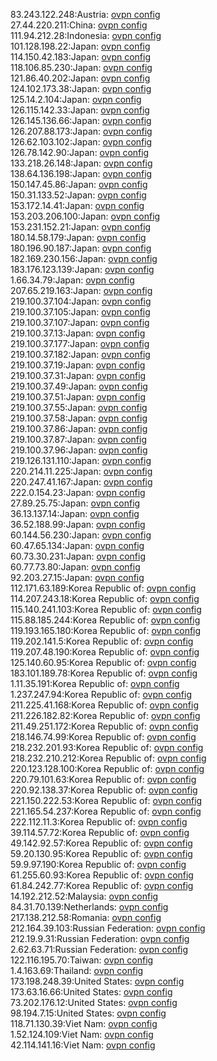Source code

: 83.243.122.248:Austria: [ovpn config](vpn/83_243_122_248.ovpn)  
27.44.220.211:China: [ovpn config](vpn/27_44_220_211.ovpn)  
111.94.212.28:Indonesia: [ovpn config](vpn/111_94_212_28.ovpn)  
101.128.198.22:Japan: [ovpn config](vpn/101_128_198_22.ovpn)  
114.150.42.183:Japan: [ovpn config](vpn/114_150_42_183.ovpn)  
118.106.85.230:Japan: [ovpn config](vpn/118_106_85_230.ovpn)  
121.86.40.202:Japan: [ovpn config](vpn/121_86_40_202.ovpn)  
124.102.173.38:Japan: [ovpn config](vpn/124_102_173_38.ovpn)  
125.14.2.104:Japan: [ovpn config](vpn/125_14_2_104.ovpn)  
126.115.142.33:Japan: [ovpn config](vpn/126_115_142_33.ovpn)  
126.145.136.66:Japan: [ovpn config](vpn/126_145_136_66.ovpn)  
126.207.88.173:Japan: [ovpn config](vpn/126_207_88_173.ovpn)  
126.62.103.102:Japan: [ovpn config](vpn/126_62_103_102.ovpn)  
126.78.142.90:Japan: [ovpn config](vpn/126_78_142_90.ovpn)  
133.218.26.148:Japan: [ovpn config](vpn/133_218_26_148.ovpn)  
138.64.136.198:Japan: [ovpn config](vpn/138_64_136_198.ovpn)  
150.147.45.86:Japan: [ovpn config](vpn/150_147_45_86.ovpn)  
150.31.133.52:Japan: [ovpn config](vpn/150_31_133_52.ovpn)  
153.172.14.41:Japan: [ovpn config](vpn/153_172_14_41.ovpn)  
153.203.206.100:Japan: [ovpn config](vpn/153_203_206_100.ovpn)  
153.231.152.21:Japan: [ovpn config](vpn/153_231_152_21.ovpn)  
180.14.58.179:Japan: [ovpn config](vpn/180_14_58_179.ovpn)  
180.196.90.187:Japan: [ovpn config](vpn/180_196_90_187.ovpn)  
182.169.230.156:Japan: [ovpn config](vpn/182_169_230_156.ovpn)  
183.176.123.139:Japan: [ovpn config](vpn/183_176_123_139.ovpn)  
1.66.34.79:Japan: [ovpn config](vpn/1_66_34_79.ovpn)  
207.65.219.163:Japan: [ovpn config](vpn/207_65_219_163.ovpn)  
219.100.37.104:Japan: [ovpn config](vpn/219_100_37_104.ovpn)  
219.100.37.105:Japan: [ovpn config](vpn/219_100_37_105.ovpn)  
219.100.37.107:Japan: [ovpn config](vpn/219_100_37_107.ovpn)  
219.100.37.13:Japan: [ovpn config](vpn/219_100_37_13.ovpn)  
219.100.37.177:Japan: [ovpn config](vpn/219_100_37_177.ovpn)  
219.100.37.182:Japan: [ovpn config](vpn/219_100_37_182.ovpn)  
219.100.37.19:Japan: [ovpn config](vpn/219_100_37_19.ovpn)  
219.100.37.31:Japan: [ovpn config](vpn/219_100_37_31.ovpn)  
219.100.37.49:Japan: [ovpn config](vpn/219_100_37_49.ovpn)  
219.100.37.51:Japan: [ovpn config](vpn/219_100_37_51.ovpn)  
219.100.37.55:Japan: [ovpn config](vpn/219_100_37_55.ovpn)  
219.100.37.58:Japan: [ovpn config](vpn/219_100_37_58.ovpn)  
219.100.37.86:Japan: [ovpn config](vpn/219_100_37_86.ovpn)  
219.100.37.87:Japan: [ovpn config](vpn/219_100_37_87.ovpn)  
219.100.37.96:Japan: [ovpn config](vpn/219_100_37_96.ovpn)  
219.126.131.110:Japan: [ovpn config](vpn/219_126_131_110.ovpn)  
220.214.11.225:Japan: [ovpn config](vpn/220_214_11_225.ovpn)  
220.247.41.167:Japan: [ovpn config](vpn/220_247_41_167.ovpn)  
222.0.154.23:Japan: [ovpn config](vpn/222_0_154_23.ovpn)  
27.89.25.75:Japan: [ovpn config](vpn/27_89_25_75.ovpn)  
36.13.137.14:Japan: [ovpn config](vpn/36_13_137_14.ovpn)  
36.52.188.99:Japan: [ovpn config](vpn/36_52_188_99.ovpn)  
60.144.56.230:Japan: [ovpn config](vpn/60_144_56_230.ovpn)  
60.47.65.134:Japan: [ovpn config](vpn/60_47_65_134.ovpn)  
60.73.30.231:Japan: [ovpn config](vpn/60_73_30_231.ovpn)  
60.77.73.80:Japan: [ovpn config](vpn/60_77_73_80.ovpn)  
92.203.27.15:Japan: [ovpn config](vpn/92_203_27_15.ovpn)  
112.171.63.189:Korea Republic of: [ovpn config](vpn/112_171_63_189.ovpn)  
114.207.243.18:Korea Republic of: [ovpn config](vpn/114_207_243_18.ovpn)  
115.140.241.103:Korea Republic of: [ovpn config](vpn/115_140_241_103.ovpn)  
115.88.185.244:Korea Republic of: [ovpn config](vpn/115_88_185_244.ovpn)  
119.193.165.180:Korea Republic of: [ovpn config](vpn/119_193_165_180.ovpn)  
119.202.141.5:Korea Republic of: [ovpn config](vpn/119_202_141_5.ovpn)  
119.207.48.190:Korea Republic of: [ovpn config](vpn/119_207_48_190.ovpn)  
125.140.60.95:Korea Republic of: [ovpn config](vpn/125_140_60_95.ovpn)  
183.101.189.78:Korea Republic of: [ovpn config](vpn/183_101_189_78.ovpn)  
1.11.35.191:Korea Republic of: [ovpn config](vpn/1_11_35_191.ovpn)  
1.237.247.94:Korea Republic of: [ovpn config](vpn/1_237_247_94.ovpn)  
211.225.41.168:Korea Republic of: [ovpn config](vpn/211_225_41_168.ovpn)  
211.226.182.82:Korea Republic of: [ovpn config](vpn/211_226_182_82.ovpn)  
211.49.251.172:Korea Republic of: [ovpn config](vpn/211_49_251_172.ovpn)  
218.146.74.99:Korea Republic of: [ovpn config](vpn/218_146_74_99.ovpn)  
218.232.201.93:Korea Republic of: [ovpn config](vpn/218_232_201_93.ovpn)  
218.232.210.212:Korea Republic of: [ovpn config](vpn/218_232_210_212.ovpn)  
220.123.128.100:Korea Republic of: [ovpn config](vpn/220_123_128_100.ovpn)  
220.79.101.63:Korea Republic of: [ovpn config](vpn/220_79_101_63.ovpn)  
220.92.138.37:Korea Republic of: [ovpn config](vpn/220_92_138_37.ovpn)  
221.150.222.53:Korea Republic of: [ovpn config](vpn/221_150_222_53.ovpn)  
221.165.54.237:Korea Republic of: [ovpn config](vpn/221_165_54_237.ovpn)  
222.112.11.3:Korea Republic of: [ovpn config](vpn/222_112_11_3.ovpn)  
39.114.57.72:Korea Republic of: [ovpn config](vpn/39_114_57_72.ovpn)  
49.142.92.57:Korea Republic of: [ovpn config](vpn/49_142_92_57.ovpn)  
59.20.130.95:Korea Republic of: [ovpn config](vpn/59_20_130_95.ovpn)  
59.9.97.190:Korea Republic of: [ovpn config](vpn/59_9_97_190.ovpn)  
61.255.60.93:Korea Republic of: [ovpn config](vpn/61_255_60_93.ovpn)  
61.84.242.77:Korea Republic of: [ovpn config](vpn/61_84_242_77.ovpn)  
14.192.212.52:Malaysia: [ovpn config](vpn/14_192_212_52.ovpn)  
84.31.70.139:Netherlands: [ovpn config](vpn/84_31_70_139.ovpn)  
217.138.212.58:Romania: [ovpn config](vpn/217_138_212_58.ovpn)  
212.164.39.103:Russian Federation: [ovpn config](vpn/212_164_39_103.ovpn)  
212.19.9.31:Russian Federation: [ovpn config](vpn/212_19_9_31.ovpn)  
2.62.63.71:Russian Federation: [ovpn config](vpn/2_62_63_71.ovpn)  
122.116.195.70:Taiwan: [ovpn config](vpn/122_116_195_70.ovpn)  
1.4.163.69:Thailand: [ovpn config](vpn/1_4_163_69.ovpn)  
173.198.248.39:United States: [ovpn config](vpn/173_198_248_39.ovpn)  
173.63.16.66:United States: [ovpn config](vpn/173_63_16_66.ovpn)  
73.202.176.12:United States: [ovpn config](vpn/73_202_176_12.ovpn)  
98.194.7.15:United States: [ovpn config](vpn/98_194_7_15.ovpn)  
118.71.130.39:Viet Nam: [ovpn config](vpn/118_71_130_39.ovpn)  
1.52.124.109:Viet Nam: [ovpn config](vpn/1_52_124_109.ovpn)  
42.114.141.16:Viet Nam: [ovpn config](vpn/42_114_141_16.ovpn)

**THE TASK**
Above are the records; from them, give again exactly the lines from the one containing "133.218.26.148:Japan: [ovpn config](vpn/133_218_26_148.ovpn)" to the one containing "219.100.37.51:Japan: [ovpn config](vpn/219_100_37_51.ovpn)", both lines included, and nothing more.

**RESPONSE**
133.218.26.148:Japan: [ovpn config](vpn/133_218_26_148.ovpn)  
138.64.136.198:Japan: [ovpn config](vpn/138_64_136_198.ovpn)  
150.147.45.86:Japan: [ovpn config](vpn/150_147_45_86.ovpn)  
150.31.133.52:Japan: [ovpn config](vpn/150_31_133_52.ovpn)  
153.172.14.41:Japan: [ovpn config](vpn/153_172_14_41.ovpn)  
153.203.206.100:Japan: [ovpn config](vpn/153_203_206_100.ovpn)  
153.231.152.21:Japan: [ovpn config](vpn/153_231_152_21.ovpn)  
180.14.58.179:Japan: [ovpn config](vpn/180_14_58_179.ovpn)  
180.196.90.187:Japan: [ovpn config](vpn/180_196_90_187.ovpn)  
182.169.230.156:Japan: [ovpn config](vpn/182_169_230_156.ovpn)  
183.176.123.139:Japan: [ovpn config](vpn/183_176_123_139.ovpn)  
1.66.34.79:Japan: [ovpn config](vpn/1_66_34_79.ovpn)  
207.65.219.163:Japan: [ovpn config](vpn/207_65_219_163.ovpn)  
219.100.37.104:Japan: [ovpn config](vpn/219_100_37_104.ovpn)  
219.100.37.105:Japan: [ovpn config](vpn/219_100_37_105.ovpn)  
219.100.37.107:Japan: [ovpn config](vpn/219_100_37_107.ovpn)  
219.100.37.13:Japan: [ovpn config](vpn/219_100_37_13.ovpn)  
219.100.37.177:Japan: [ovpn config](vpn/219_100_37_177.ovpn)  
219.100.37.182:Japan: [ovpn config](vpn/219_100_37_182.ovpn)  
219.100.37.19:Japan: [ovpn config](vpn/219_100_37_19.ovpn)  
219.100.37.31:Japan: [ovpn config](vpn/219_100_37_31.ovpn)  
219.100.37.49:Japan: [ovpn config](vpn/219_100_37_49.ovpn)  
219.100.37.51:Japan: [ovpn config](vpn/219_100_37_51.ovpn)  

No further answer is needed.